Melalui pendekatan hybrid paradox yang khas, penulis menggali makna-makna tersembunyi di balik desain, tata letak, dan fungsi ruang masjid sebagai pusat spiritual, sosial, ekologis, dan kultural. Buku ini bukan sekadar studi arsitektur atau sejarah, tetapi refleksi mendalam tentang bagaimana Islam Nusantara dibangun dengan cinta, kolaborasi, dan kesadaran konteks.
Ditulis dalam bentuk esai panjang yang mengalir, buku ini cocok dibaca oleh arsitek, akademisi, budayawan, santri, hingga siapa pun yang ingin memahami bagaimana warisan Walisongo tidak hanya layak dikenang, tapi juga layak dihidupkan kembali. Sebuah karya kontemplatif sekaligus inspiratif yang mengajak kita tidak hanya menjadi pewaris masjid, tetapi juga penjaga makna.

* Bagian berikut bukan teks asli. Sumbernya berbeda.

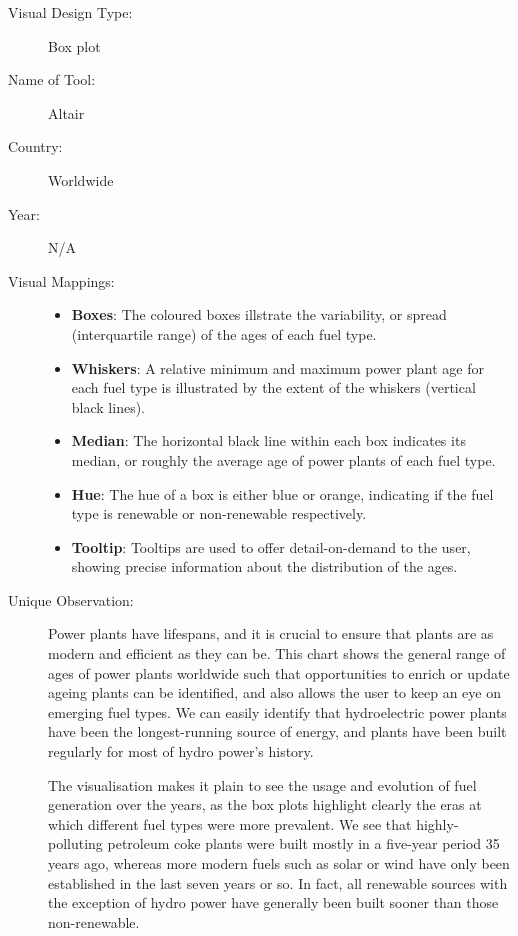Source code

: \begin{description}
\item[Visual Design Type:]
Box plot
\item[Name of Tool:]
Altair
\item[Country:]
Worldwide
\item[Year:]
N/A

\item[Visual Mappings:]
\begin{itemize}
  \item \textbf{Boxes}: The coloured boxes illstrate the variability, or spread (interquartile range) of the ages of each fuel type.
  \item \textbf{Whiskers}: A relative minimum and maximum power plant age for each fuel type is illustrated by the extent of the whiskers (vertical black lines).
  \item \textbf{Median}: The horizontal black line within each box indicates its median, or roughly the average age of power plants of each fuel type.
  \item \textbf{Hue}: The hue of a box is either blue or orange, indicating if the fuel type is renewable or non-renewable respectively.
  \item \textbf{Tooltip}: Tooltips are used to offer detail-on-demand to the user, showing precise information about the distribution of the ages.
\end{itemize}

\item[Unique Observation:]
Power plants have lifespans, and it is crucial to ensure that plants are as modern and efficient as they can be. This chart shows the general range of ages of power plants worldwide such that opportunities to enrich or update ageing plants can be identified, and also allows the user to keep an eye on emerging fuel types. We can easily identify that hydroelectric power plants have been the longest-running source of energy, and plants have been built regularly for most of hydro power's history.

The visualisation makes it plain to see the usage and evolution of fuel generation over the years, as the box plots highlight clearly the eras at which different fuel types were more prevalent. We see that highly-polluting petroleum coke plants were built mostly in a five-year period 35 years ago, whereas more modern fuels such as solar or wind have only been established in the last seven years or so. In fact, all renewable sources with the exception of hydro power have generally been built sooner than those non-renewable.


\end{description}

Dian Nafi adalah penulis, arsitek, dan peneliti yang mengabdikan diri pada pencarian titik temu antara spiritualitas, arsitektur, keberlanjutan, dan keadilan sosial. Latar belakang akademiknya di bidang arsitektur dan perencanaan kota berpadu dengan kepekaannya sebagai penulis kreatif dan pengamat budaya.
Sebagai dosen, fasilitator literasi, dan aktivis lingkungan binaan, Dian telah menulis berbagai buku, esai, dan artikel yang mengangkat tema Islam Nusantara, ekofeminisme, dan ruang-ruang inklusif. Ia dikenal melalui pendekatannya yang khas: menggabungkan riset akademik, narasi budaya, dan kedalaman refleksi spiritual dalam satu harmoni.
Karya ini merupakan bagian dari upaya panjangnya untuk menghidupkan kembali warisan arsitektur Islam dengan cara yang peka konteks, berakar budaya, dan menyemai masa depan. Bagi Dian, masjid bukan hanya bangunan ibadah, tetapi juga narasi peradaban yang harus terus ditafsir ulang dan dilanjutkan.